- _Work to complete_: Please make an exact transcription of the records, keeping the pictures out of it.

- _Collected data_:
Segment Open

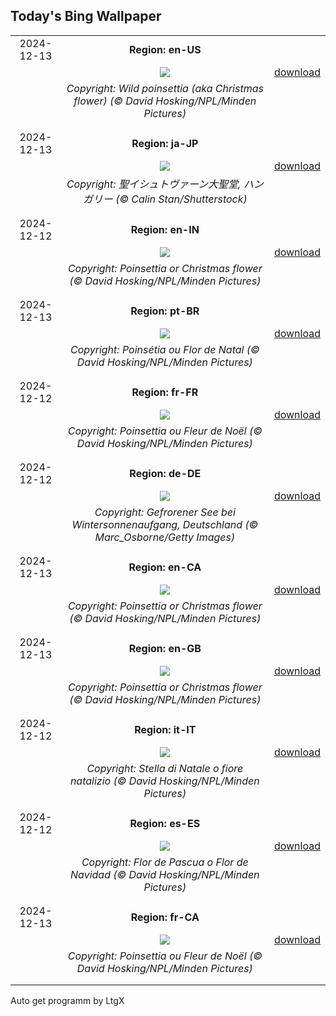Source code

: ## Today's Bing Wallpaper
|      |      |      |
| :----: | :----: | :----: |
|2024-12-13|**Region: en-US**||
||![](https://www.bing.com/th?id=OHR.WildPoinsettia_EN-US8728271702_UHD.jpg&pid=hp&w=1152&h=648&rs=1&c=4)| [download](https://www.bing.com/th?id=OHR.WildPoinsettia_EN-US8728271702_UHD.jpg)|
||*Copyright: Wild poinsettia (aka Christmas flower) (© David Hosking/NPL/Minden Pictures)*
||
|||
|2024-12-13|**Region: ja-JP**||
||![](https://www.bing.com/th?id=OHR.ChristmasBudapest_JA-JP6583292404_UHD.jpg&pid=hp&w=1152&h=648&rs=1&c=4)| [download](https://www.bing.com/th?id=OHR.ChristmasBudapest_JA-JP6583292404_UHD.jpg)|
||*Copyright: 聖イシュトヴァーン大聖堂, ハンガリー (© Calin Stan/Shutterstock)*
||
|||
|2024-12-12|**Region: en-IN**||
||![](https://www.bing.com/th?id=OHR.WildPoinsettia_EN-IN3091252841_UHD.jpg&pid=hp&w=1152&h=648&rs=1&c=4)| [download](https://www.bing.com/th?id=OHR.WildPoinsettia_EN-IN3091252841_UHD.jpg)|
||*Copyright: Poinsettia or Christmas flower (© David Hosking/NPL/Minden Pictures)*
||
|||
|2024-12-13|**Region: pt-BR**||
||![](https://www.bing.com/th?id=OHR.WildPoinsettia_PT-BR3322413388_UHD.jpg&pid=hp&w=1152&h=648&rs=1&c=4)| [download](https://www.bing.com/th?id=OHR.WildPoinsettia_PT-BR3322413388_UHD.jpg)|
||*Copyright: Poinsétia ou Flor de Natal (© David Hosking/NPL/Minden Pictures)*
||
|||
|2024-12-12|**Region: fr-FR**||
||![](https://www.bing.com/th?id=OHR.WildPoinsettia_FR-FR2758700807_UHD.jpg&pid=hp&w=1152&h=648&rs=1&c=4)| [download](https://www.bing.com/th?id=OHR.WildPoinsettia_FR-FR2758700807_UHD.jpg)|
||*Copyright: Poinsettia ou Fleur de Noël (© David Hosking/NPL/Minden Pictures)*
||
|||
|2024-12-12|**Region: de-DE**||
||![](https://www.bing.com/th?id=OHR.FrozenLakebyWintrySunrise_DE-DE6146213126_UHD.jpg&pid=hp&w=1152&h=648&rs=1&c=4)| [download](https://www.bing.com/th?id=OHR.FrozenLakebyWintrySunrise_DE-DE6146213126_UHD.jpg)|
||*Copyright: Gefrorener See bei Wintersonnenaufgang, Deutschland (© Marc_Osborne/Getty Images)*
||
|||
|2024-12-13|**Region: en-CA**||
||![](https://www.bing.com/th?id=OHR.WildPoinsettia_EN-CA8337663672_UHD.jpg&pid=hp&w=1152&h=648&rs=1&c=4)| [download](https://www.bing.com/th?id=OHR.WildPoinsettia_EN-CA8337663672_UHD.jpg)|
||*Copyright: Poinsettia or Christmas flower (© David Hosking/NPL/Minden Pictures)*
||
|||
|2024-12-13|**Region: en-GB**||
||![](https://www.bing.com/th?id=OHR.WildPoinsettia_EN-GB5028659817_UHD.jpg&pid=hp&w=1152&h=648&rs=1&c=4)| [download](https://www.bing.com/th?id=OHR.WildPoinsettia_EN-GB5028659817_UHD.jpg)|
||*Copyright: Poinsettia or Christmas flower (© David Hosking/NPL/Minden Pictures)*
||
|||
|2024-12-12|**Region: it-IT**||
||![](https://www.bing.com/th?id=OHR.WildPoinsettia_IT-IT8938739079_UHD.jpg&pid=hp&w=1152&h=648&rs=1&c=4)| [download](https://www.bing.com/th?id=OHR.WildPoinsettia_IT-IT8938739079_UHD.jpg)|
||*Copyright: Stella di Natale o fiore natalizio (© David Hosking/NPL/Minden Pictures)*
||
|||
|2024-12-12|**Region: es-ES**||
||![](https://www.bing.com/th?id=OHR.WildPoinsettia_ES-ES7928941818_UHD.jpg&pid=hp&w=1152&h=648&rs=1&c=4)| [download](https://www.bing.com/th?id=OHR.WildPoinsettia_ES-ES7928941818_UHD.jpg)|
||*Copyright: Flor de Pascua o Flor de Navidad (© David Hosking/NPL/Minden Pictures)*
||
|||
|2024-12-13|**Region: fr-CA**||
||![](https://www.bing.com/th?id=OHR.WildPoinsettia_FR-CA2997084184_UHD.jpg&pid=hp&w=1152&h=648&rs=1&c=4)| [download](https://www.bing.com/th?id=OHR.WildPoinsettia_FR-CA2997084184_UHD.jpg)|
||*Copyright: Poinsettia ou Fleur de Noël (© David Hosking/NPL/Minden Pictures)*
||
|||

Auto get programm by LtgX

Segment Closed

- _Response box_:
Source code

: ## Today's Bing Wallpaper
|      |      |      |
| :----: | :----: | :----: |
|2024-12-13|**Region: en-US**||
||![](https://www.bing.com/th?id=OHR.WildPoinsettia_EN-US8728271702_UHD.jpg&pid=hp&w=1152&h=648&rs=1&c=4)| [download](https://www.bing.com/th?id=OHR.WildPoinsettia_EN-US8728271702_UHD.jpg)|
||*Copyright: Wild poinsettia (aka Christmas flower) (© David Hosking/NPL/Minden Pictures)*
||
|||
|2024-12-13|**Region: ja-JP**||
||![](https://www.bing.com/th?id=OHR.ChristmasBudapest_JA-JP6583292404_UHD.jpg&pid=hp&w=1152&h=648&rs=1&c=4)| [download](https://www.bing.com/th?id=OHR.ChristmasBudapest_JA-JP6583292404_UHD.jpg)|
||*Copyright: 聖イシュトヴァーン大聖堂, ハンガリー (© Calin Stan/Shutterstock)*
||
|||
|2024-12-12|**Region: en-IN**||
||![](https://www.bing.com/th?id=OHR.WildPoinsettia_EN-IN3091252841_UHD.jpg&pid=hp&w=1152&h=648&rs=1&c=4)| [download](https://www.bing.com/th?id=OHR.WildPoinsettia_EN-IN3091252841_UHD.jpg)|
||*Copyright: Poinsettia or Christmas flower (© David Hosking/NPL/Minden Pictures)*
||
|||
|2024-12-13|**Region: pt-BR**||
||![](https://www.bing.com/th?id=OHR.WildPoinsettia_PT-BR3322413388_UHD.jpg&pid=hp&w=1152&h=648&rs=1&c=4)| [download](https://www.bing.com/th?id=OHR.WildPoinsettia_PT-BR3322413388_UHD.jpg)|
||*Copyright: Poinsétia ou Flor de Natal (© David Hosking/NPL/Minden Pictures)*
||
|||
|2024-12-12|**Region: fr-FR**||
||![](https://www.bing.com/th?id=OHR.WildPoinsettia_FR-FR2758700807_UHD.jpg&pid=hp&w=1152&h=648&rs=1&c=4)| [download](https://www.bing.com/th?id=OHR.WildPoinsettia_FR-FR2758700807_UHD.jpg)|
||*Copyright: Poinsettia ou Fleur de Noël (© David Hosking/NPL/Minden Pictures)*
||
|||
|2024-12-12|**Region: de-DE**||
||![](https://www.bing.com/th?id=OHR.FrozenLakebyWintrySunrise_DE-DE6146213126_UHD.jpg&pid=hp&w=1152&h=648&rs=1&c=4)| [download](https://www.bing.com/th?id=OHR.FrozenLakebyWintrySunrise_DE-DE6146213126_UHD.jpg)|
||*Copyright: Gefrorener See bei Wintersonnenaufgang, Deutschland (© Marc_Osborne/Getty Images)*
||
|||
|2024-12-13|**Region: en-CA**||
||![](https://www.bing.com/th?id=OHR.WildPoinsettia_EN-CA8337663672_UHD.jpg&pid=hp&w=1152&h=648&rs=1&c=4)| [download](https://www.bing.com/th?id=OHR.WildPoinsettia_EN-CA8337663672_UHD.jpg)|
||*Copyright: Poinsettia or Christmas flower (© David Hosking/NPL/Minden Pictures)*
||
|||
|2024-12-13|**Region: en-GB**||
||![](https://www.bing.com/th?id=OHR.WildPoinsettia_EN-GB5028659817_UHD.jpg&pid=hp&w=1152&h=648&rs=1&c=4)| [download](https://www.bing.com/th?id=OHR.WildPoinsettia_EN-GB5028659817_UHD.jpg)|
||*Copyright: Poinsettia or Christmas flower (© David Hosking/NPL/Minden Pictures)*
||
|||
|2024-12-12|**Region: it-IT**||
||![](https://www.bing.com/th?id=OHR.WildPoinsettia_IT-IT8938739079_UHD.jpg&pid=hp&w=1152&h=648&rs=1&c=4)| [download](https://www.bing.com/th?id=OHR.WildPoinsettia_IT-IT8938739079_UHD.jpg)|
||*Copyright: Stella di Natale o fiore natalizio (© David Hosking/NPL/Minden Pictures)*
||
|||
|2024-12-12|**Region: es-ES**||
||![](https://www.bing.com/th?id=OHR.WildPoinsettia_ES-ES7928941818_UHD.jpg&pid=hp&w=1152&h=648&rs=1&c=4)| [download](https://www.bing.com/th?id=OHR.WildPoinsettia_ES-ES7928941818_UHD.jpg)|
||*Copyright: Flor de Pascua o Flor de Navidad (© David Hosking/NPL/Minden Pictures)*
||
|||
|2024-12-13|**Region: fr-CA**||
||![](https://www.bing.com/th?id=OHR.WildPoinsettia_FR-CA2997084184_UHD.jpg&pid=hp&w=1152&h=648&rs=1&c=4)| [download](https://www.bing.com/th?id=OHR.WildPoinsettia_FR-CA2997084184_UHD.jpg)|
||*Copyright: Poinsettia ou Fleur de Noël (© David Hosking/NPL/Minden Pictures)*
||
|||

Auto get programm by LtgX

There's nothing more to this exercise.